Are your sales and enablement aligned?

The key is making sure the sales and your enablement team is aligned. Marketing generally drives the’ hand raisers. But now you have SDRs, or reps running to get a meeting cadence.

And when they get that meeting, it has to be great. They have to deliver a provocative, powerful, insightful, ‘why change’ message to potentially acquire a new logo.Then they have to be persistent in nurturing that to an actual qualified pipeline.

They have to be able to tell not just a disruptive ‘why change’ message, they must tell a differentiated ‘why you’ message. That means that your messaging, your content, and your skills training are really imperative.

No longer is skills training going to be some standalone thing out there on a calendar.

Aligned content assets

Aligned content assets.

Even the messaging and the content, assets and skills training you provide need to be aligned to these three movements.

The integration of cadences and content assets and supporting content assets is all in the spirit of this partnered and precise approach to the sales process. The future of selling and enablement will again consistently be this integration of activities between marketing, sales, sales enablement, and customer success.

Let’s talk about expansion

The thing about expansion is that the science of expansion is different from the science of acquisition.

And what most people don't realize is that your messaging, your content and how you involve customer success is completely different in the expansion motion.

The incumbent advantage

What I want you to understand is that essentially, you have something called incumbent advantage. The incumbent advantage recognizes that you have been able to deliver some sort of current impact that you can anchor and reinforce with your customer. It has to actually generated results, outcomes and delivered measurable benefits.

Incumbent advantage.

But you've also worked with them in terms of investment and effort in terms of time, money and investment effort. In a way, there's a lot of sunk costs that's involved, and there's a lot of effort that both sides have made.

Don’t sound like a competitor

More than anything, you don't want to sound like a competitor. You want to have a better story to tell than your competitors. Even when you have a commercial choreography for expansion, it may look a little bit similar to your competitors on paper. The distinction in your story is what will generate interest.

New needs: competitor potential value

But your goal isn't to get some sort of a cold appointment and get them interested. Your job now is to create an opportunity to come in and talk about the impact and the progress that's been made, then you can begin to introduce some cross sell opportunities.

And so the question you have to ask yourself, do you have the right messaging, the right content and skills to have this expansion conversation?

The assumption is you've got them implemented and got them on board. But now there's some metrics, some numbers, and some effort that you want to document. You can then filter that into the story, the messaging, the content and skills that you equip and enable the seller to use when they are having that business review.

To wrap up

1. The future of selling is a partnered, precise and prescriptive opportunity of customer acquisition versus customer expansion.

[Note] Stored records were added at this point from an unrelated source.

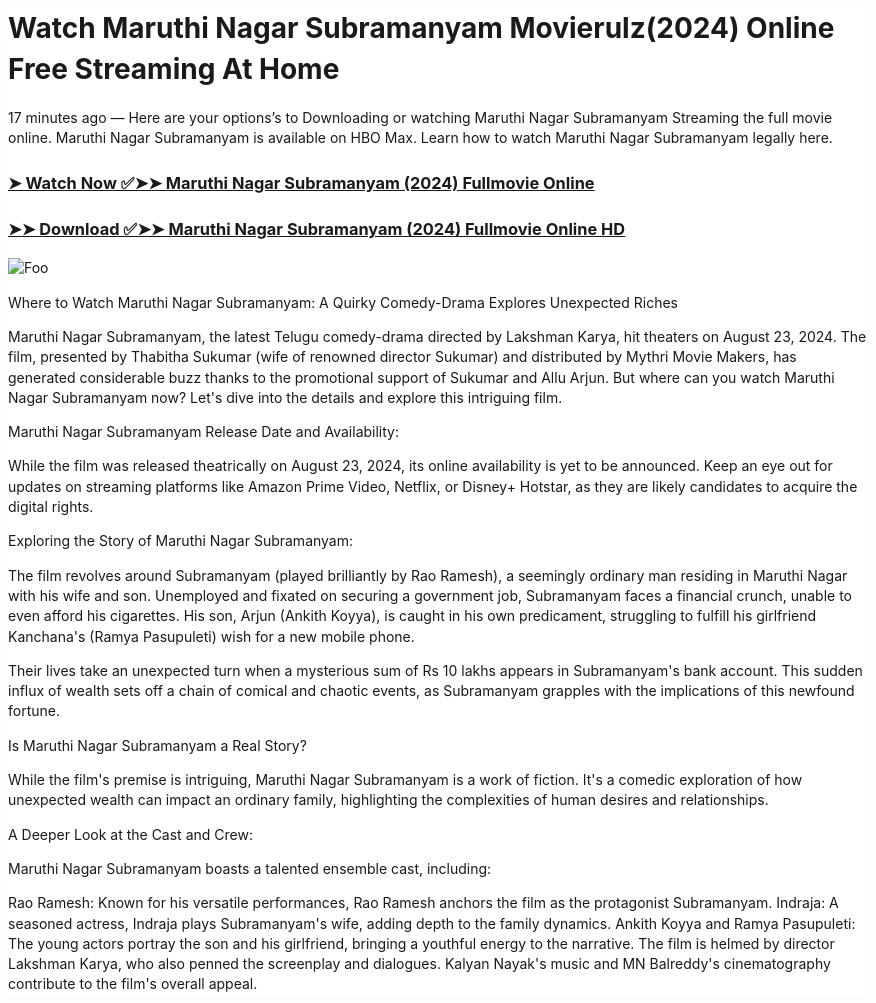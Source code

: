 # Watch Maruthi Nagar Subramanyam Movierulz(2024) Online Free Streaming At Home

17 minutes ago — Here are your options’s to Downloading or watching Maruthi Nagar Subramanyam Streaming the full movie online. Maruthi Nagar Subramanyam is available on HBO Max. Learn how to watch Maruthi Nagar Subramanyam legally here.


### [➤ Watch Now ✅➤➤ Maruthi Nagar Subramanyam (2024) Fullmovie Online](https://yeshq.biz/en/movie/1336352?github)

### [➤➤ Download ✅➤➤ Maruthi Nagar Subramanyam (2024) Fullmovie Online HD](https://yeshq.biz/en/movie/1336352?github)

<animated-image data-catalyst=""><a href="https://yeshq.biz/en/movie/1336352?github" rel="nofollow" data-target="animated-image.originalLink"><img src="https://raw.githubusercontent.com/ljqgvn-edu/Discussion-Student/main/ecf1b5_561db500dd7141848981b403bab80694%7Emv2.gif" alt="Foo" data-canonical-src="https://raw.githubusercontent.com/ljqgvn-edu/Discussion-Student/main/ecf1b5_561db500dd7141848981b403bab80694%7Emv2.gif" style="max-width: 100%; display: inline-block;" data-target="animated-image.originalImage"></a>

Where to Watch Maruthi Nagar Subramanyam: A Quirky Comedy-Drama Explores Unexpected Riches

Maruthi Nagar Subramanyam, the latest Telugu comedy-drama directed by Lakshman Karya, hit theaters on August 23, 2024. The film, presented by Thabitha Sukumar (wife of renowned director Sukumar) and distributed by Mythri Movie Makers, has generated considerable buzz thanks to the promotional support of Sukumar and Allu Arjun. But where can you watch Maruthi Nagar Subramanyam now? Let's dive into the details and explore this intriguing film.

Maruthi Nagar Subramanyam Release Date and Availability:

While the film was released theatrically on August 23, 2024, its online availability is yet to be announced. Keep an eye out for updates on streaming platforms like Amazon Prime Video, Netflix, or Disney+ Hotstar, as they are likely candidates to acquire the digital rights.

Exploring the Story of Maruthi Nagar Subramanyam:

The film revolves around Subramanyam (played brilliantly by Rao Ramesh), a seemingly ordinary man residing in Maruthi Nagar with his wife and son. Unemployed and fixated on securing a government job, Subramanyam faces a financial crunch, unable to even afford his cigarettes. His son, Arjun (Ankith Koyya), is caught in his own predicament, struggling to fulfill his girlfriend Kanchana's (Ramya Pasupuleti) wish for a new mobile phone.

Their lives take an unexpected turn when a mysterious sum of Rs 10 lakhs appears in Subramanyam's bank account. This sudden influx of wealth sets off a chain of comical and chaotic events, as Subramanyam grapples with the implications of this newfound fortune.

Is Maruthi Nagar Subramanyam a Real Story?

While the film's premise is intriguing, Maruthi Nagar Subramanyam is a work of fiction. It's a comedic exploration of how unexpected wealth can impact an ordinary family, highlighting the complexities of human desires and relationships.

A Deeper Look at the Cast and Crew:

Maruthi Nagar Subramanyam boasts a talented ensemble cast, including:

Rao Ramesh: Known for his versatile performances, Rao Ramesh anchors the film as the protagonist Subramanyam.
Indraja: A seasoned actress, Indraja plays Subramanyam's wife, adding depth to the family dynamics.
Ankith Koyya and Ramya Pasupuleti: The young actors portray the son and his girlfriend, bringing a youthful energy to the narrative.
The film is helmed by director Lakshman Karya, who also penned the screenplay and dialogues. Kalyan Nayak's music and MN Balreddy's cinematography contribute to the film's overall appeal.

2. It's not one size fits all. It's precise and aligned. For Specific customer commercial scenarios, you don't use the same process for every engagement. You want to have distinct ones for the type of commercial scenario you're engaging in.

3. It's not loosely enforced anymore. You can't even consider it a process unless it operates like a process. The future will be much more prescriptive, where you will be integrating the messages and content and skills into something that is automated.